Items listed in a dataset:
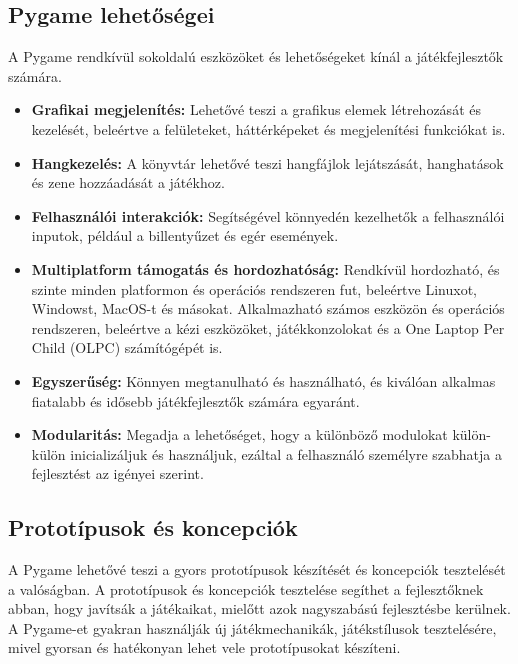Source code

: \subsection{Pygame lehetőségei}
 A Pygame rendkívül sokoldalú eszközöket és lehetőségeket kínál a játékfejlesztők számára.

\begin{itemize}
    
\item    \textbf{Grafikai megjelenítés:} Lehetővé teszi a grafikus elemek létrehozását és kezelését, beleértve a felületeket, háttérképeket és megjelenítési funkciókat is.
    
\item    \textbf{Hangkezelés:} A könyvtár lehetővé teszi hangfájlok lejátszását, hanghatások és zene hozzáadását a játékhoz.
    
\item    \textbf{Felhasználói interakciók:} Segítségével könnyedén kezelhetők a felhasználói inputok, például a billentyűzet és egér események.
    
\item    \textbf{Multiplatform támogatás és hordozhatóság:} Rendkívül hordozható, és szinte minden platformon és operációs rendszeren fut, beleértve Linuxot, Windowst, MacOS-t és másokat. Alkalmazható számos eszközön és operációs rendszeren, beleértve a kézi eszközöket, játékkonzolokat és a One Laptop Per Child (OLPC) \cite{olpc} számítógépét is.
    
\item    \textbf{Egyszerűség:} Könnyen megtanulható és használható, és kiválóan alkalmas fiatalabb és idősebb játékfejlesztők számára egyaránt.
    
\item    \textbf{Modularitás:} Megadja a lehetőséget, hogy a különböző modulokat külön-külön inicializáljuk és használjuk, ezáltal a felhasználó személyre szabhatja a fejlesztést az igényei szerint.
\end{itemize}


\subsection{Prototípusok és koncepciók}
 A Pygame lehetővé teszi a gyors prototípusok készítését és koncepciók tesztelését a valóságban. A prototípusok és koncepciók tesztelése segíthet a fejlesztőknek abban, hogy javítsák a játékaikat, mielőtt azok nagyszabású fejlesztésbe kerülnek. A Pygame-et gyakran használják új játékmechanikák, játékstílusok tesztelésére, mivel gyorsan és hatékonyan lehet vele prototípusokat készíteni.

__TASK PROMPT__: The line containing "hozzáadását a játékhoz." marks where the copy ends; print every line before it from the start of the records, and that line too, but no pictures.

__THE COMPLETED TASK__:
Source code

: \subsection{Pygame lehetőségei}
 A Pygame rendkívül sokoldalú eszközöket és lehetőségeket kínál a játékfejlesztők számára.

\begin{itemize}
    
\item    \textbf{Grafikai megjelenítés:} Lehetővé teszi a grafikus elemek létrehozását és kezelését, beleértve a felületeket, háttérképeket és megjelenítési funkciókat is.
    
\item    \textbf{Hangkezelés:} A könyvtár lehetővé teszi hangfájlok lejátszását, hanghatások és zene hozzáadását a játékhoz.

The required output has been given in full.